How to Integrate a Custom ML Classifier#

Profiles: Data Scientist, Project Creator

The integration of custom steps within libNLP is split here into four major steps:

  • Exploration and implementation

  • Local testing

  • Upload

  • Usage

Exploration and Implementation#

Step 1#

Use the Jupyter notebook setup as described in How to Interact with Squirro Using Jupyter Notebook to do your exploratory data analysis (EDA), develop your classifier, and train your machine learning models if there is dedicated HW.

Step 2#

Create a libNLP step which includes the classifier or can be run from the pre-trained model:

  1. To start, download and install libNLP.

  2. Refer to the Classifiers Package documentation. To make it easier, you can inherit from the classifier base class, which comes with some pre-defined parameters like input_field, input_fields, label_field and output_field.

Below you can see a template you can use to fill in your code for your classifier:

"""Custom classifier class"""

from squirro.lib.nlp.steps.classifiers.base import Classifier

class CustomClassifier(Classifier):
    """Custom #Classifier.

    # Parameters
    type (str): `my_custom_classifier`
    my_parameter (str): my parameter
    """

    def __init__(self, config):
        super(CustomClassifier, self).__init__(config)
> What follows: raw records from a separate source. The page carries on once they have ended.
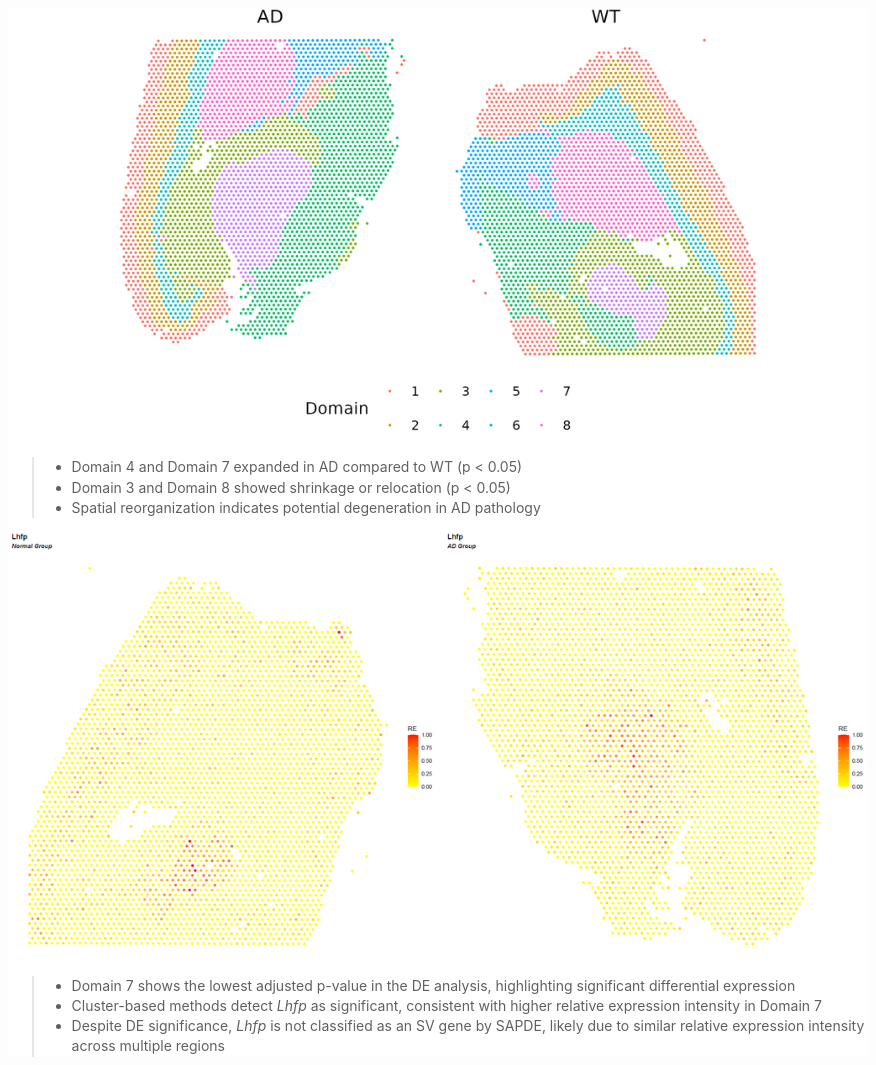 <img src="/files/Spatial_Domain_Facet.png" alt="Comparison of Spatial Domain Distributions in AD versus Normal mouse brain" style="width:100%;"/>
  
> - Domain 4 and Domain 7 expanded in AD compared to WT (p < 0.05)  
> - Domain 3 and Domain 8 showed shrinkage or relocation (p < 0.05)  
> - Spatial reorganization indicates potential degeneration in AD pathology

<img src="/files/Lhfp.png" alt="Conflict gene expression Lhfp" style="width:100%;"/>
  
> - Domain 7 shows the lowest adjusted p-value in the DE analysis, highlighting significant differential expression  
> - Cluster-based methods detect *Lhfp* as significant, consistent with higher relative expression intensity in Domain 7  
> - Despite DE significance, *Lhfp* is not classified as an SV gene by SAPDE, likely due to similar relative expression intensity across multiple regions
    def process(self, docs):
        """ process/execute inference job on the incoming data """
        return docs

    def train(self, docs):
        """ train your model """
        return self.process(docs)
  1. To make it work, you will also need to examine the incoming data structure. In both functions train and process there is a list of Documents handed over.

Which fields are populated is dependant on the prior steps and their configuration.

Note

The train-function can be a pseudo function, especially if a pre-trained model is used. This means that the train-function does not need to actually train a model if a trained model is provided and the step only is meant for inference execution.

Local testing#

You can run your custom step with the following workflow locally to test if it works, though you can also load data via CSV, JSON, and so on:

workflow = {
    "dataset": {
        "items": [{
        "id": "0",
        "keywords": {
            "label": ["fake"]
        },
        "body": "<html><body><p>This is a fake Squirro Item. It is composed of a couple fake sentences.</p></body></html>"
        },{
        "id": "1",
        "keywords": {
            "label": ["not fake"]
        },
        "body": "<html><body><p>This is not a fake Squirro Item. It is composed of a couple not fake sentences.</p></body></html>"
        }]
    },
    "pipeline": [
        {
            "fields": [
                "body",
                "keywords.label"
            ],
            "step": "loader",
            "type": "squirro_item"
        },
        {
            "input_fields": ["body"],
            "output_field": "prediction",
            "label_field": "keywords.label",
            "step": "custom",
            "type": "custom_classifier",
            "name": "custom_classifier",
            "my_parameter": "my_value"
        }
    ]
}

Note: The field name refers to the file name of the custom classifier.

The workflow can be run if libNLP is installed with:

  • Training Mode

    from squirro.lib.nlp.runner import Runner
    runner = Runner(workflow)
    try:
        for _ in runner.train():
            continue
    
    finally:
        runner.clean()
    
  • Inference Mode

    from squirro.lib.nlp.runner import Runner
    runner = Runner(workflow)
    result = []
    try:
        for item in runner.infer():
            result.append(item)
            continue
    
    finally:
        runner.clean()
    

Note: Execute the script above in the same folder as where you have stored the custom classifier.

Upload#

  1. Your custom classifier step and (optionally) the trained model needs to be stored in the same folder before you can upload your custom classifier:

    custom_ml_workflow
    |
    + - custom_classifier.py
      - (optional: physical_model)
    
  2. Now the folder can be uploaded using the SquirroClient:

from squirro_client import SquirroClient

client = SquirroClient(None, None, cluster=CLUSTER_URL)
client.authenticate(refresh_token=TOKEN)
client.new_machinelearning_workflow(
    project_id=PROJECT_ID,
    name="My Custom Workflow",
    config=workflow,
    ml_models="custom_ml_workflow"
  )

Note

The workflow is a dict containing the ml workflow as shown in the local testing section. The ml workflow can be adjusted later. ml_models is the path to the folder where the classifier and the model has been stored.

  1. When checking the ML Workflow studio plugin in the AI Studio tab you can see the uploaded ML Workflow. This can be edited as shown below:

    image1

Usage#

Now the custom classifier can be used in three different scenarios:

  • Training and Inference Jobs

  • Trained Model With Custom Classifer Step

  • Pre-Trained Model With Custom Classifer Step

Training and Inference Jobs#

Use the ML Job studio plugin to run training and inference jobs. To run the jobs on data indexed in Squirro, it’s recommended you use the SquirroQueryLoader.

To store classifications and predictions, for sentence-level jobs Squirro suggests using the SquirroEntityFilter step.

For document-level jobs, Squirro recommends using the SquirroItemSaver step.

Trained Model With Custom Classifer Step#

If a trained model is uploaded with the custom classifier step, you can also make it available in the enrich pipeline.

This allows you to directly classify documents that get loaded.

Reference: For more information, see How To Publish ML Models Using the Squirro Client.

Custom Step Within a ML Template#

The last option is to make a custom step available within a ML Template in the AI Studio.

Currently, there is no other option than to transform the custom step to an actual libNLP step and then create a new ML template.